Per rappresentare il vagare della troupe teatrale di Clara e Abele (da leggersi anche come “vagare inquieto della memoria”) le riprese del film furono itineranti. La prima “tappa” è Roma, nello scalcinato teatro di periferia in cui Abele convoca Clara dal suo rifugio a Parigi.

E già la degradata periferia romana è metafora di quella scomoda periferia del passato con cui ognuno di noi, talvolta, è chiamato a confrontarsi (varrà anche nel caso di Clara, alla ricerca del padre). Il resto del film è girato nei suggestivi interni ed esterni di Trieste, città di porto, di partenze e ritorni.

In una scena Clara scruta simbolicamente l’azzurro orizzonte dal porto triestino. In un gioco di “riprese delle riprese”, in cui la macchina da presa di Sarto riprende i nostri attori-registi che a loro volta girano la loro pièce, evocativi nella loro alienazione sono il manicomio di San Giovanni. Noto per essere stato il primo banco di prova della riforma Basaglia, l’ex ospedale psichiatrico simboleggia la follia di un periodo storico e l’alienazione degli ebrei dalle loro vite pre-deportazione. Inoltre, proprio in occasione delle leggi razziali dalla struttura furono rilevati pazienti ebrei.
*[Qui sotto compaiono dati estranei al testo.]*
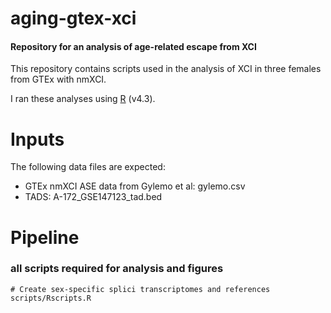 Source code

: # aging-gtex-xci

#### Repository for an analysis of age-related escape from XCI

This repository contains scripts used in the analysis of XCI in three females from GTEx with nmXCI.

I ran these analyses using [R](https://cran.r-project.org/) (v4.3).

# Inputs

The following data files are expected:

* GTEx nmXCI ASE data from Gylemo et al: gylemo.csv
* TADS: A-172_GSE147123_tad.bed
  
# Pipeline

### all scripts required for analysis and figures

```
# Create sex-specific splici transcriptomes and references
scripts/Rscripts.R
```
Ma la scelta di girare il film a Trieste non dev’essere stata casuale soprattutto per la presenza nella città dell’unico campo di sterminio italiano: la risiera di San Sabba, fra le cui mura scrostate viene riesumato quella vergognosa pagina di storia con cui la città di Trieste è oggi chiamata a confrontarsi.